Lei proposta por Wilder Morais (PP) diz que recursos podem ser  encaminhados a setores ou projetos específicos, conforme acordo entre doadores e instituições

Reitor durante coletiva de imprensa na manhã desta segunda-feira | Foto: Larissa Quixabeira

Proposta do senador Wilder Morais (PP), lei que permite doações a universidades públicas foi sancionada na última terça-feira (10/10) pelo presidente Michel Temer (PMDB). De acordo com o reitor da Universidade Federal de Goiás (UFG), Orlando Amaral,  a novidade é muito bem-vinda.

“Recursos a mais são sempre bem-vindos, qualquer doação que melhore as condições orçamentárias e nos ajuda a desenvolver nossas atividades, no fim, são sempre bem-vindos”, disse em entrevista ao Jornal Opção.

A questão, segundo ele, é evitar que o governo deixe de fornecer recursos para as instituições. “A única ressalva que faço é que essa doação não pode vir para substituir os recursos públicos e sim para complementar”, afirmou.
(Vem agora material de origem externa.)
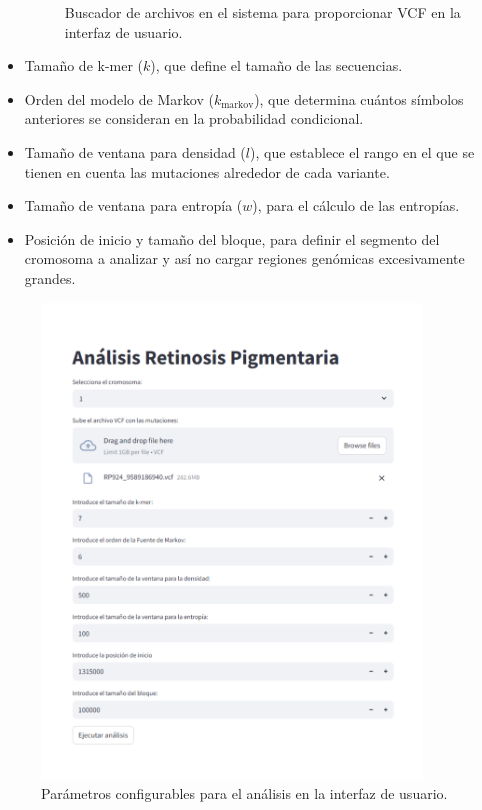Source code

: \documentclass[11pt,spanish,listoffigures,listoftables]{tfgetsinf}
\begin{document}
\begin{itemize}
\begin{figure}[H]
      \caption{Buscador de archivos en el sistema para proporcionar \acs{VCF} en la interfaz de usuario.}
      \label{fig:etiqueta_opcional7}
   \end{figure}
   \item Tamaño de k-mer ($k$), que define el tamaño de las secuencias. 
   \item Orden del modelo de Markov ($k_{\text{markov}}$), que determina cuántos símbolos anteriores se consideran en la probabilidad condicional.
   \item Tamaño de ventana para densidad ($l$), que establece el rango en el que se tienen en cuenta las mutaciones alrededor de cada variante. 
   \item Tamaño de ventana para entropía ($w$), para el cálculo de las entropías.
   \item Posición de inicio y tamaño del bloque, para definir el segmento del cromosoma a analizar y así no cargar regiones genómicas excesivamente grandes. 
\end{itemize}

\begin{figure}[H]
      \centering
      \includegraphics[width=0.9\textwidth]{Analisis_RP.png}
      \caption{Parámetros configurables para el análisis en la interfaz de usuario.}
      \label{fig:etiqueta_opcional8}
   \end{figure}
 
\end{document}
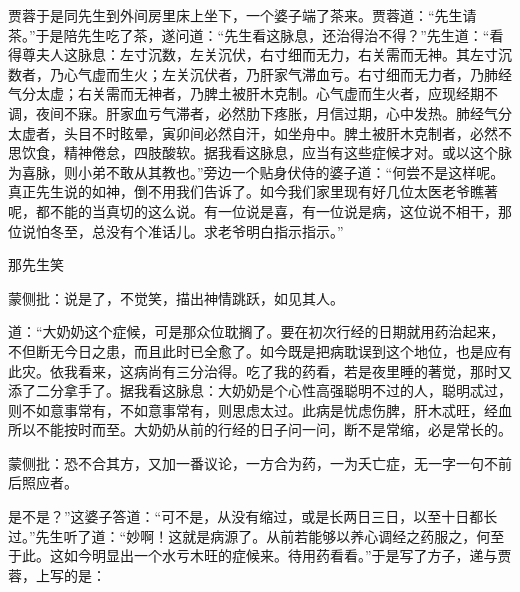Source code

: \begin{parag}


    贾蓉于是同先生到外间房里床上坐下，一个婆子端了茶来。贾蓉道：“先生请茶。”于是陪先生吃了茶，遂问道：“先生看这脉息，还治得治不得？”先生道：“看得尊夫人这脉息：左寸沉数，左关沉伏，右寸细而无力，右关需而无神。其左寸沉数者，乃心气虚而生火；左关沉伏者，乃肝家气滞血亏。右寸细而无力者，乃肺经气分太虚；右关需而无神者，乃脾土被肝木克制。心气虚而生火者，应现经期不调，夜间不寐。肝家血亏气滞者，必然肋下疼胀，月信过期，心中发热。肺经气分太虚者，头目不时眩晕，寅卯间必然自汗，如坐舟中。脾土被肝木克制者，必然不思饮食，精神倦怠，四肢酸软。据我看这脉息，应当有这些症候才对。或以这个脉为喜脉，则小弟不敢从其教也。”旁边一个贴身伏侍的婆子道：“何尝不是这样呢。真正先生说的如神，倒不用我们告诉了。如今我们家里现有好几位太医老爷瞧著呢，都不能的当真切的这么说。有一位说是喜，有一位说是病，这位说不相干，那位说怕冬至，总没有个准话儿。求老爷明白指示指示。”
\end{parag}


\begin{parag}


    那先生笑\begin{note}蒙侧批：说是了，不觉笑，描出神情跳跃，如见其人。\end{note}道：“大奶奶这个症候，可是那众位耽搁了。要在初次行经的日期就用药治起来，不但断无今日之患，而且此时已全愈了。如今既是把病耽误到这个地位，也是应有此灾。依我看来，这病尚有三分治得。吃了我的药看，若是夜里睡的著觉，那时又添了二分拿手了。据我看这脉息：大奶奶是个心性高强聪明不过的人，聪明忒过，则不如意事常有，不如意事常有，则思虑太过。此病是忧虑伤脾，肝木忒旺，经血所以不能按时而至。大奶奶从前的行经的日子问一问，断不是常缩，必是常长的。\begin{note}蒙侧批：恐不合其方，又加一番议论，一方合为药，一为夭亡症，无一字一句不前后照应者。\end{note}是不是？”这婆子答道：“可不是，从没有缩过，或是长两日三日，以至十日都长过。”先生听了道：“妙啊！这就是病源了。从前若能够以养心调经之药服之，何至于此。这如今明显出一个水亏木旺的症候来。待用药看看。”于是写了方子，递与贾蓉，上写的是：
\end{parag}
“Aqui no Brasil não temos essa cultura do setor privado investir em universidades e outras instituições públicas, mas em outros países é muito comum”, finalizou.

Lei

De acordo com a lei, as doações para universidades públicas “devem ser dirigidas ao caixa único da instituição, com destinação garantida às unidades a serem beneficiadas”. O texto prevê que os recursos podem ser encaminhados a setores ou projetos específicos, conforme acordo entre doadores e universidades.

A norma, que já entrou em vigor, é decorrente do Projeto de Lei do Senado (PLS) 403/2013, aprovado em outubro de 2015 no Senado e sem modificações na Câmara dos Deputados em 5 de setembro de 2017.